25/09/2020 - 13:28
Em fevereiro de 2019, em viagem aos Emirados Árabes Unidos, o papa Francisco assinou conjuntamente com o grande imã de Al Aazhar, Ahmad Al-Tayyeb, uma histórica declaração de fraternidade, pedindo paz entre nações, religiões e raças. Um ano depois, com o mundo enfrentando a pandemia da covid-19, o sumo pontífice viveu uma reclusão inédita e, portanto, teve tempo para observar os rumos do mundo e refletir. É o resultado disto que se espera quanto ao conteúdo da terceira encíclica de Francisco, Fratelli Tutti, que deve ser publicada no início de outubro.
Como só ia acontecer em termos de Vaticano, tudo é carregado de simbolismo. A carta será divulgada no dia de São Francisco de Assis (1182-1226), de quem o cardeal argentino Jorge Bergoglio emprestou o nome quando se tornou papa.
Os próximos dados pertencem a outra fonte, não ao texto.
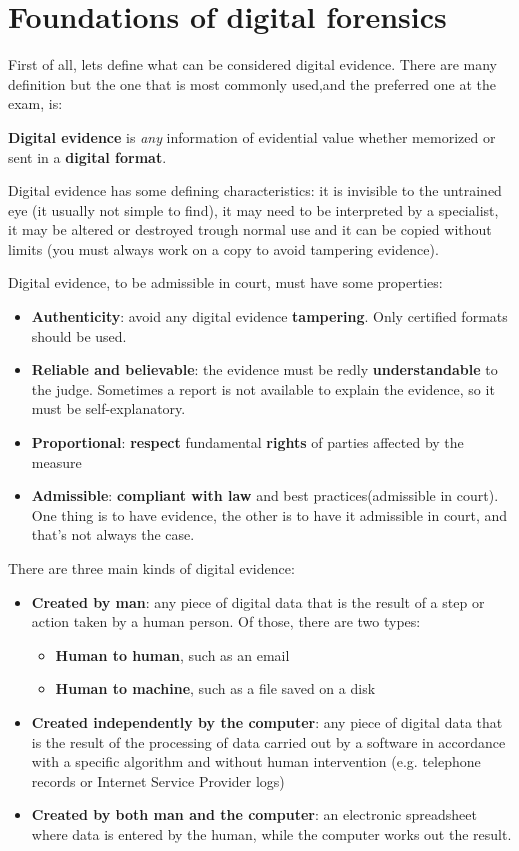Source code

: \chapter{Foundations of digital forensics}
First of all, lets define what can be considered digital evidence.
There are many definition but the one that is most commonly used,and
the preferred one at the exam, is:
\begin{boxH}
  \textbf{Digital evidence} is \textit{any} information of evidential
  value whether memorized or sent in a \textbf{digital format}.
  \label{boxH:digital-evidence}
\end{boxH}
Digital evidence has some defining characteristics: it is invisible to
the untrained eye (it usually not simple to find), it may need to be
interpreted by a specialist, it may be altered or destroyed trough
normal use and it can be copied without limits (you must always work
on a copy to avoid tampering evidence).

Digital evidence, to be admissible in court, must have some
properties:
\begin{itemize}
  \item \textbf{Authenticity}: avoid any digital evidence
    \textbf{tampering}. Only certified formats should be used.
  \item \textbf{Reliable and believable}: the evidence must be redly
    \textbf{understandable} to the judge. Sometimes a report is not
    available to explain the evidence, so it must be self-explanatory.
  \item \textbf{Proportional}: \textbf{respect} fundamental
    \textbf{rights} of parties affected by the measure
  \item \textbf{Admissible}: \textbf{compliant with law} and best
    practices(admissible in court). One thing is to have evidence, the
    other is to have it admissible in court, and that's not always the
    case.
\end{itemize}

There are three main kinds of digital evidence:
\begin{itemize}
  \item \textbf{Created by man}: any piece of digital data that is the
    result of a step or action taken by a human person. Of those,
    there are two types:
    \begin{itemize}
      \item \textbf{Human to human}, such as an email
      \item \textbf{Human to machine}, such as a file saved on a disk
    \end{itemize}
  \item \textbf{Created independently by the computer}: any piece of
    digital data that is the result of the processing of data carried
    out by a software in accordance with a specific algorithm and
    without human intervention (e.g. telephone records or Internet
    Service Provider logs)
  \item \textbf{Created by both man and the computer}: an electronic
    spreadsheet where data is entered by the human, while the computer
    works out the result.
\end{itemize}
Fratelli Tutti, ou “todos irmãos”, é trecho de citação atribuída ao santo. Francisco, o papa, viajará até Assis no próximo dia 3, onde deve celebrar uma missa – com acesso restrito, devido à pandemia – e assinar a carta próximo ao túmulo de São Francisco. As expectativas, portanto, residem em um documento carregado da espiritualidade e do carisma franciscanos: fraternidade humana, tolerância entre todos, respeito à natureza.
Com o planeta aturdido pelo coronavírus, contudo, este contexto deve estar presente no documento, apostam especialistas ouvidos pelo Estadão. “Em várias ocasiões, o papa Francisco tentou delinear como o mundo deve se repensar depois da pandemia e uma chave de leitura [da nova encíclica] será a de um mundo mais fraterno”, diz o vaticanista italiano Andrea Gagliarducci, do grupo ACI-EWTN.
“O papa escreveu uma encíclica, o que não o fazia desde 2015. Num mundo que está em hiato, esta é a melhor forma de fazer ouvir a sua voz”, acrescenta Gagliarducci. O vaticanista acredita que a essência do texto assinado com o grande imã de Al Azhar deve estar na encíclica. E que o papa incluirá expressões recorrentes de seus discursos sobre o mundo pós-pandêmico, como a gravidade do “vírus da desigualdade” e a necessidade da “globalização da solidariedade”. “E haverá referências franciscanas, como inspiração”, acredita ele. “São Francisco é considerado o santo da fraternidade, mas também do cuidado com a criação, assim é inspiração nas questões econômicas. Tudo isso estará no texto do papa.”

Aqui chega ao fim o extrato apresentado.